Buffalo mozzarella and blistered tomato salad

Buffalo -mozzarella -salad

Serves 4 as an entree

In 2014 we had the privilege to explore the food mecca of Paris and totally expected to fall in love with Parisian food. We did… but also fell completely head over heels with the local Italian restaurant “I Ghiotti Bistro Italiano”.

The inspiration for this recipe comes from a dish that Nikki went back for two nights in a row. Fresh, succulent and profiling seasonal produce that is showcased at its best… perfectio! In New Zealand we struggle at times to find tomatoes that are harvested with the ripe, full flavours that Europe can offer.

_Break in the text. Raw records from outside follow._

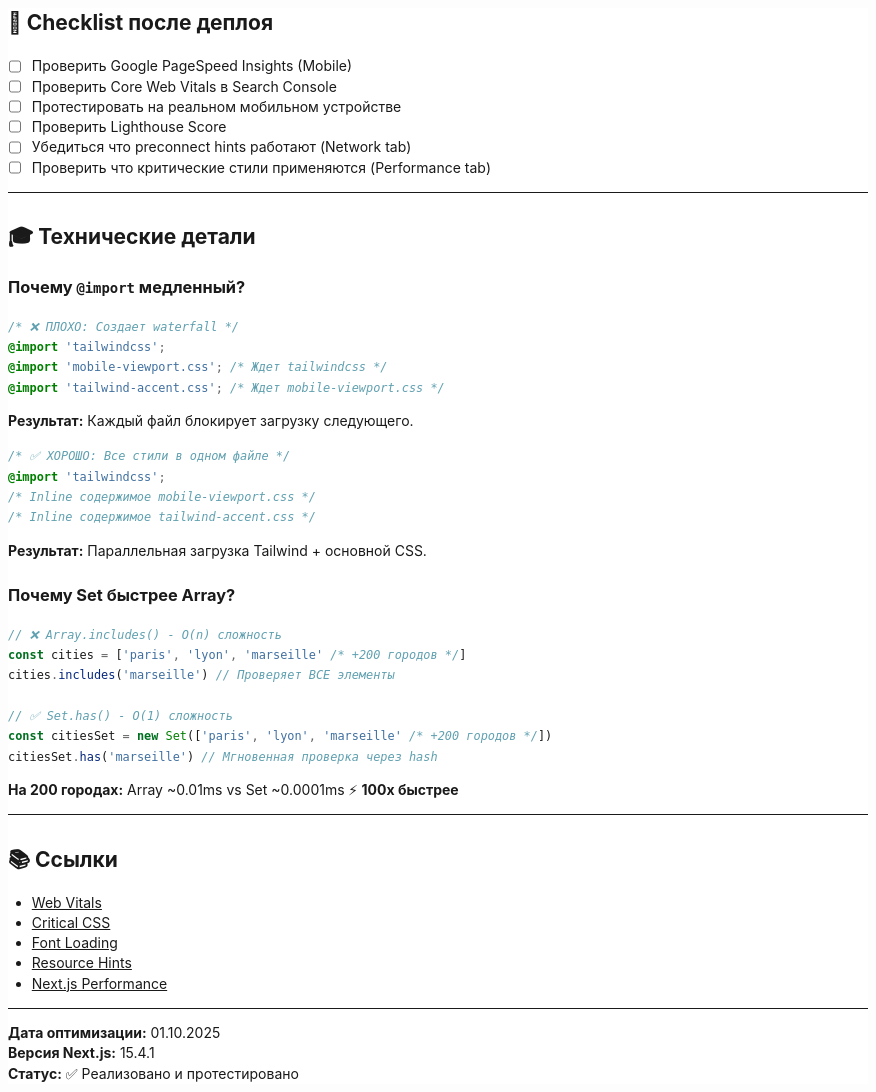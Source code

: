 
## 📝 Checklist после деплоя

- [ ] Проверить Google PageSpeed Insights (Mobile)
- [ ] Проверить Core Web Vitals в Search Console
- [ ] Протестировать на реальном мобильном устройстве
- [ ] Проверить Lighthouse Score
- [ ] Убедиться что preconnect hints работают (Network tab)
- [ ] Проверить что критические стили применяются (Performance tab)

---

## 🎓 Технические детали

### Почему `@import` медленный?

```css
/* ❌ ПЛОХО: Создает waterfall */
@import 'tailwindcss';
@import 'mobile-viewport.css'; /* Ждет tailwindcss */
@import 'tailwind-accent.css'; /* Ждет mobile-viewport.css */
```

**Результат:** Каждый файл блокирует загрузку следующего.

```css
/* ✅ ХОРОШО: Все стили в одном файле */
@import 'tailwindcss';
/* Inline содержимое mobile-viewport.css */
/* Inline содержимое tailwind-accent.css */
```

**Результат:** Параллельная загрузка Tailwind + основной CSS.

### Почему Set быстрее Array?

```javascript
// ❌ Array.includes() - O(n) сложность
const cities = ['paris', 'lyon', 'marseille' /* +200 городов */]
cities.includes('marseille') // Проверяет ВСЕ элементы

// ✅ Set.has() - O(1) сложность
const citiesSet = new Set(['paris', 'lyon', 'marseille' /* +200 городов */])
citiesSet.has('marseille') // Мгновенная проверка через hash
```

**На 200 городах:** Array ~0.01ms vs Set ~0.0001ms ⚡ **100x быстрее**

---

## 📚 Ссылки

- [Web Vitals](https://web.dev/vitals/)
- [Critical CSS](https://web.dev/extract-critical-css/)
- [Font Loading](https://web.dev/font-best-practices/)
- [Resource Hints](https://www.w3.org/TR/resource-hints/)
- [Next.js Performance](https://nextjs.org/docs/app/building-your-application/optimizing)

---

**Дата оптимизации:** 01.10.2025  
**Версия Next.js:** 15.4.1  
**Статус:** ✅ Реализовано и протестировано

To ensure that the flavours are at their best we have roasted the tomatoes… but if you are lucky enough to have fresh tomatoes from your garden full of NZ sunshine then dice, drizzle with olive oil and balsamic and serve.

Ingredients

  • 6 medium tomatoes, halved
  • 15-20 red and yellow cherry tomatoes
  • 4 cloves garlic, skin on
  • 3 Tbsp good quality olive oil
  • 1 orange kumara
  • Canola oil – for frying
  • Salt and pepper
  • 2 x radishes – sliced thinly on the mandolin
  • 1 large ball buffalo mozzarella (or burrata if you can get it)
  • Handful fresh basil leaves
  • Good quality olive oil – to serve
  • 2 tsp Balsamic Crema

Method

  1. Heat oven to 125°C
  2. Drizzle olive oil over tomatoes and garlic and roast uncovered for 45-60 minutes until soft. Season and set aside.
  3. Peel kumara and then shave into thin strips with a peeler or mandolin.
  4. Deep or shallow fry in canola oil for 1-2 minutes until crisp and golden, drain on paper towels and sprinkle with sea salt and ground black pepper. Set aside.
  5. Thinly slice radishes.

To serve

  1. Drain mozzarella and tear into pieces.
  2. Randomly place roasted tomatoes on the plate, along with radish, buffalo mozzarella, roasted garlic and kumara chips.
  3. Drizzle with olive oil and balsamic creama.
  4. Garnish with fresh basil leaves.